┏━━

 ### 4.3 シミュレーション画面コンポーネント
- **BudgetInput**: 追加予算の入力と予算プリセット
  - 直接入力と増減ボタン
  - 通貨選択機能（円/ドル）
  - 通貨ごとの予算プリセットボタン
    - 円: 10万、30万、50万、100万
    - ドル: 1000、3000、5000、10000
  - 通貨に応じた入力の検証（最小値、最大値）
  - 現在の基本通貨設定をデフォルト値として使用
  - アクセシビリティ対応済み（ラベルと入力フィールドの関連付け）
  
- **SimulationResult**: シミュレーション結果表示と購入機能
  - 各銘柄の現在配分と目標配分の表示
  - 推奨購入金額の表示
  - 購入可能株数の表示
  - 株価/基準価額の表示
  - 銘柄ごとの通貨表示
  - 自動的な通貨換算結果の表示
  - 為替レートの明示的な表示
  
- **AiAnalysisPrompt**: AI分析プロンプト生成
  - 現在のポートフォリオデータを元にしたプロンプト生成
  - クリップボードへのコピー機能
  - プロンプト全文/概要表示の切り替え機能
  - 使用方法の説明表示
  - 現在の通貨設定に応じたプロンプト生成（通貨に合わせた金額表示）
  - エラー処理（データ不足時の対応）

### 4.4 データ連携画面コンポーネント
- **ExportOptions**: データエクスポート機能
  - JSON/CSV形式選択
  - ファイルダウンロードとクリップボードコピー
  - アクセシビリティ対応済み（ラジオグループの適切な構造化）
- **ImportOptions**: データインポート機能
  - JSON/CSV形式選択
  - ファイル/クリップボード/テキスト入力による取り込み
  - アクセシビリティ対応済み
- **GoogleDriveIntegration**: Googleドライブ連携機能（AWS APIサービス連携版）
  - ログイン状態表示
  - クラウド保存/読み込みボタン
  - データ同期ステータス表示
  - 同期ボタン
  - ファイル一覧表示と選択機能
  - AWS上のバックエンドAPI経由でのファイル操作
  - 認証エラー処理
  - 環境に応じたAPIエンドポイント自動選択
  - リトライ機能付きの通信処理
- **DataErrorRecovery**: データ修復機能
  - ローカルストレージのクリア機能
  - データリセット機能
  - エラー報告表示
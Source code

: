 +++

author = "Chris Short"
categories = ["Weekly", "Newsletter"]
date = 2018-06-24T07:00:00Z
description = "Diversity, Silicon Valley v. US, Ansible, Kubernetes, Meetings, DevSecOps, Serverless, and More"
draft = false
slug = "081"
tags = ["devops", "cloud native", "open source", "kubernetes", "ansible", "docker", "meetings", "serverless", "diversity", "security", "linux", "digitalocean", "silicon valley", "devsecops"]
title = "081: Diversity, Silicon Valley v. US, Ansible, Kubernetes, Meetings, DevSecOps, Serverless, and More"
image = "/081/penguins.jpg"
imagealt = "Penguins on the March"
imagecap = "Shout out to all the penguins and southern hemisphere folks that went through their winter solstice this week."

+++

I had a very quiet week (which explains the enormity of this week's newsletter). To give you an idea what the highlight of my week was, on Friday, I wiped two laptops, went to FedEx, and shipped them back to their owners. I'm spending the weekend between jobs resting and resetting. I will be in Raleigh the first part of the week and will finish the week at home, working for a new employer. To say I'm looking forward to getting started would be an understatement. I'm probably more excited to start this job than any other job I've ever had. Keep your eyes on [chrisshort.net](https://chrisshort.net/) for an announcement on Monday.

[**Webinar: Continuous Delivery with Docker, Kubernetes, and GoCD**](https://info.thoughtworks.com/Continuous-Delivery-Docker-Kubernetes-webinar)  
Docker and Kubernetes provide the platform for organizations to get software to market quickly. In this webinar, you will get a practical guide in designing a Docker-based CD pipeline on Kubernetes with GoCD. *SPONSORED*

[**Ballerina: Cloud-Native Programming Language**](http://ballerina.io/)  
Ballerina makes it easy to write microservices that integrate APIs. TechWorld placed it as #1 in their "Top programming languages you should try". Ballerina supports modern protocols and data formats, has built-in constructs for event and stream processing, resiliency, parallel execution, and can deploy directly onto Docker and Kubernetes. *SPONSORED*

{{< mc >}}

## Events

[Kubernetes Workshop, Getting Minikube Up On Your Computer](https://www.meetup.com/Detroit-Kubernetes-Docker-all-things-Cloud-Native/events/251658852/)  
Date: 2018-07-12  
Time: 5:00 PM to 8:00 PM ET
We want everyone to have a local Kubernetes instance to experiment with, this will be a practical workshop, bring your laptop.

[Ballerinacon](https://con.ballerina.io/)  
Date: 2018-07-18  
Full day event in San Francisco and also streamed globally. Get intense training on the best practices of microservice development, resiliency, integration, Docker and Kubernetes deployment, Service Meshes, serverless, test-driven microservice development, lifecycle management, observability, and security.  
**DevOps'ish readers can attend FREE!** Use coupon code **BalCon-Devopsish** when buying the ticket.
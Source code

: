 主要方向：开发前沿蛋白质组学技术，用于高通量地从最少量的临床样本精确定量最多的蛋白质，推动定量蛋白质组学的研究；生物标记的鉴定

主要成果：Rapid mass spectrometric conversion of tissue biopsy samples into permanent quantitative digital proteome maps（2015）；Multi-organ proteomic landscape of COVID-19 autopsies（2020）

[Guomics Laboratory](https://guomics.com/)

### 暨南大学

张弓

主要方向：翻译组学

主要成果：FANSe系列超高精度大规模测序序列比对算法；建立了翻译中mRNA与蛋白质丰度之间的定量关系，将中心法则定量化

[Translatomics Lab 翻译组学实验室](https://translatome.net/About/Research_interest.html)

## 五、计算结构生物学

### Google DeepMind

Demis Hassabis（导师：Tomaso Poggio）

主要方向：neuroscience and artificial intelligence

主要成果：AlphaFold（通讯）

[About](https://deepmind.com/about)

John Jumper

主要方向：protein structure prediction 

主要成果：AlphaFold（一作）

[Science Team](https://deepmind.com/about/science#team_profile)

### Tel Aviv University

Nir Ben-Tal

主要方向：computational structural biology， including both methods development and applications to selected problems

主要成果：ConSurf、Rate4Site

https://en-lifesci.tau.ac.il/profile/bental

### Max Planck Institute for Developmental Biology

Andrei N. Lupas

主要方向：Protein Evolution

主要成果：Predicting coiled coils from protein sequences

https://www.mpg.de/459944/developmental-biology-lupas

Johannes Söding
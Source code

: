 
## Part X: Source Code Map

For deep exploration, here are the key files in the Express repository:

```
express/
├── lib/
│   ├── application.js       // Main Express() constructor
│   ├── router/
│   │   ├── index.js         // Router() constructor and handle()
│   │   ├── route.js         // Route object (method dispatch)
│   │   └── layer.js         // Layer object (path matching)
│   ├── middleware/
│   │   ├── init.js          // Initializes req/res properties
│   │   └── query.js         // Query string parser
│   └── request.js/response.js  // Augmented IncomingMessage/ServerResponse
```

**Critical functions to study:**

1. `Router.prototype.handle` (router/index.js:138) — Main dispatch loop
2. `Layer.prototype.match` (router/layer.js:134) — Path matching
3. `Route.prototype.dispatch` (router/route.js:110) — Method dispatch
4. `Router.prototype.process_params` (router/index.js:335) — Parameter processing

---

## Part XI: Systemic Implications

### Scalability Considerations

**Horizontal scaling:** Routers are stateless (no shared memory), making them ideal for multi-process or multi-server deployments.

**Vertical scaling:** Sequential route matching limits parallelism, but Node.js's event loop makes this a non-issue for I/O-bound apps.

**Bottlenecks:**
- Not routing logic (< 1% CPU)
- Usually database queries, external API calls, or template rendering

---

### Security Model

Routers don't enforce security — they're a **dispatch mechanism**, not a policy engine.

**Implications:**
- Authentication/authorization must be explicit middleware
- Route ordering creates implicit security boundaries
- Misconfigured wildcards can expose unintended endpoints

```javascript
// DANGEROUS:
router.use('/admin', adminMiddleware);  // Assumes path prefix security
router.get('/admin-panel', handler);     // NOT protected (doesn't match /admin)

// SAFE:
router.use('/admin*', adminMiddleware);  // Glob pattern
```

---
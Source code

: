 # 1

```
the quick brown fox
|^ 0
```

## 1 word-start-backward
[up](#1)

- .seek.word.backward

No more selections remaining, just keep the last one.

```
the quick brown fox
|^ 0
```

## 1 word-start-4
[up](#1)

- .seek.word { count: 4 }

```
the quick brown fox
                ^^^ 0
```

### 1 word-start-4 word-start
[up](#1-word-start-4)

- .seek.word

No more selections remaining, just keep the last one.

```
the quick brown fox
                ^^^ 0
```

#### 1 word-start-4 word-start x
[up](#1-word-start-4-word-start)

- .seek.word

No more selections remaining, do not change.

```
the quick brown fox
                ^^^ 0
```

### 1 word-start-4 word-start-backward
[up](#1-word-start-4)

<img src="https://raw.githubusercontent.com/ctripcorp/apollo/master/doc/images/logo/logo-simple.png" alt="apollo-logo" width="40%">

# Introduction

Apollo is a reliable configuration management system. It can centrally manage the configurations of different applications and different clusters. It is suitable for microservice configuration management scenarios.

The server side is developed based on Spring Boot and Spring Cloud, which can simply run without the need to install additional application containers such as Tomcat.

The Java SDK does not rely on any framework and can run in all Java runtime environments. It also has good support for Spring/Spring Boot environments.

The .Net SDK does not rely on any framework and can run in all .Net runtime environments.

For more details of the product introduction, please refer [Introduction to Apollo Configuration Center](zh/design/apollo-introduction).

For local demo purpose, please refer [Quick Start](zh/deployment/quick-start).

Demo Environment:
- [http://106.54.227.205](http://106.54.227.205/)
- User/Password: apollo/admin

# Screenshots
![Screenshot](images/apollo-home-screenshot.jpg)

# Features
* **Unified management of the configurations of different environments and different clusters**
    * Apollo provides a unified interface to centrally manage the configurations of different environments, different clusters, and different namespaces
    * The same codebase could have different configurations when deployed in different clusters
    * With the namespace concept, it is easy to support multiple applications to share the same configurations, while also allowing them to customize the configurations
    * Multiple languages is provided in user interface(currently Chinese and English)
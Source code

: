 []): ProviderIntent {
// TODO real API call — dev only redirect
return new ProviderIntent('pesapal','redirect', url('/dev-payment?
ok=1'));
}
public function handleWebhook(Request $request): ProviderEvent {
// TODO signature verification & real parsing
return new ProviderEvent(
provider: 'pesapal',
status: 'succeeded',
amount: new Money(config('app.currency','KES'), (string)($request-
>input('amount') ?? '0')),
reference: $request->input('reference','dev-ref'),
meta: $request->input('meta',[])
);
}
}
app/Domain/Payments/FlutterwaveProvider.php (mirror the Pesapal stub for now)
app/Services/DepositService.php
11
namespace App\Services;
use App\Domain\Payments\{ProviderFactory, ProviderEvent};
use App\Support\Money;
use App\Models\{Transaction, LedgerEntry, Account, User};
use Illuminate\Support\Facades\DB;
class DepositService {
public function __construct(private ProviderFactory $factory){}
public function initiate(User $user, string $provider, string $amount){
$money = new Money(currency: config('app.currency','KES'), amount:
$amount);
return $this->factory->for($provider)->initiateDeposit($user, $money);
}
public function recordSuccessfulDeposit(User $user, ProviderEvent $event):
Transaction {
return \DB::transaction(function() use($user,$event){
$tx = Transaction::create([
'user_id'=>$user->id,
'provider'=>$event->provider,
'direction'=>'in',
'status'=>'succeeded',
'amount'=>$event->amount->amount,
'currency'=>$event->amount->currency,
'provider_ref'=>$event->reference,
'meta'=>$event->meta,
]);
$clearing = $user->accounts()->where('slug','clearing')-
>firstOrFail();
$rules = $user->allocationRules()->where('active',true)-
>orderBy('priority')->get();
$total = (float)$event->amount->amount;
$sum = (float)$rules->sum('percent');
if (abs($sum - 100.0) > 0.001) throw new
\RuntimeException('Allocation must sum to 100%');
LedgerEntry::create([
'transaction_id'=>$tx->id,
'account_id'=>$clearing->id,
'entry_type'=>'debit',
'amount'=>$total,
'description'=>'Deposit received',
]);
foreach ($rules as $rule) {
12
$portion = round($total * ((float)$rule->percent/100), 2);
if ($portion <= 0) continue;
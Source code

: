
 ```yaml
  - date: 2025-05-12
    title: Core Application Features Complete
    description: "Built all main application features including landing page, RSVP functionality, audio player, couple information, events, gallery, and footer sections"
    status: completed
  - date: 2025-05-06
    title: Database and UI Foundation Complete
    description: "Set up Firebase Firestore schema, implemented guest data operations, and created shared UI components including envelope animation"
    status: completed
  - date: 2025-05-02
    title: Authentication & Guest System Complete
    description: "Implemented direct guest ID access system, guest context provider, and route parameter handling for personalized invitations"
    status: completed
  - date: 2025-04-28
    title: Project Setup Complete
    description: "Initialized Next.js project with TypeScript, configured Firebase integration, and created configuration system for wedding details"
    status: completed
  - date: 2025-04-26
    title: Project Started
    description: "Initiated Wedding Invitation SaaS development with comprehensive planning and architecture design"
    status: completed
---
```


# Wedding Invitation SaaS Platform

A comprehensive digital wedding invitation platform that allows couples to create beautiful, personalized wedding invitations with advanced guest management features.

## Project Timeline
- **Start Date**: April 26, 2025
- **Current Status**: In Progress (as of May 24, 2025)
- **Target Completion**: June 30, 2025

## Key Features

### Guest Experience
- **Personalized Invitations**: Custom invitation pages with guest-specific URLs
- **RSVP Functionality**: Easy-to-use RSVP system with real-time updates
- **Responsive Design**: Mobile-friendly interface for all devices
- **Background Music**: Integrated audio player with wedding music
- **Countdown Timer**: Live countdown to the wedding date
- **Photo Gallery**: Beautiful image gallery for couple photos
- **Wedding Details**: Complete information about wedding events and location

┗━━

WORK TASK
Starting at the first line of the records, print each line exactly, stopping after the line that contains "- 推奨購入金額の表示".

RESPONSE
 ### 4.3 シミュレーション画面コンポーネント
- **BudgetInput**: 追加予算の入力と予算プリセット
  - 直接入力と増減ボタン
  - 通貨選択機能（円/ドル）
  - 通貨ごとの予算プリセットボタン
    - 円: 10万、30万、50万、100万
    - ドル: 1000、3000、5000、10000
  - 通貨に応じた入力の検証（最小値、最大値）
  - 現在の基本通貨設定をデフォルト値として使用
  - アクセシビリティ対応済み（ラベルと入力フィールドの関連付け）
  
- **SimulationResult**: シミュレーション結果表示と購入機能
  - 各銘柄の現在配分と目標配分の表示
  - 推奨購入金額の表示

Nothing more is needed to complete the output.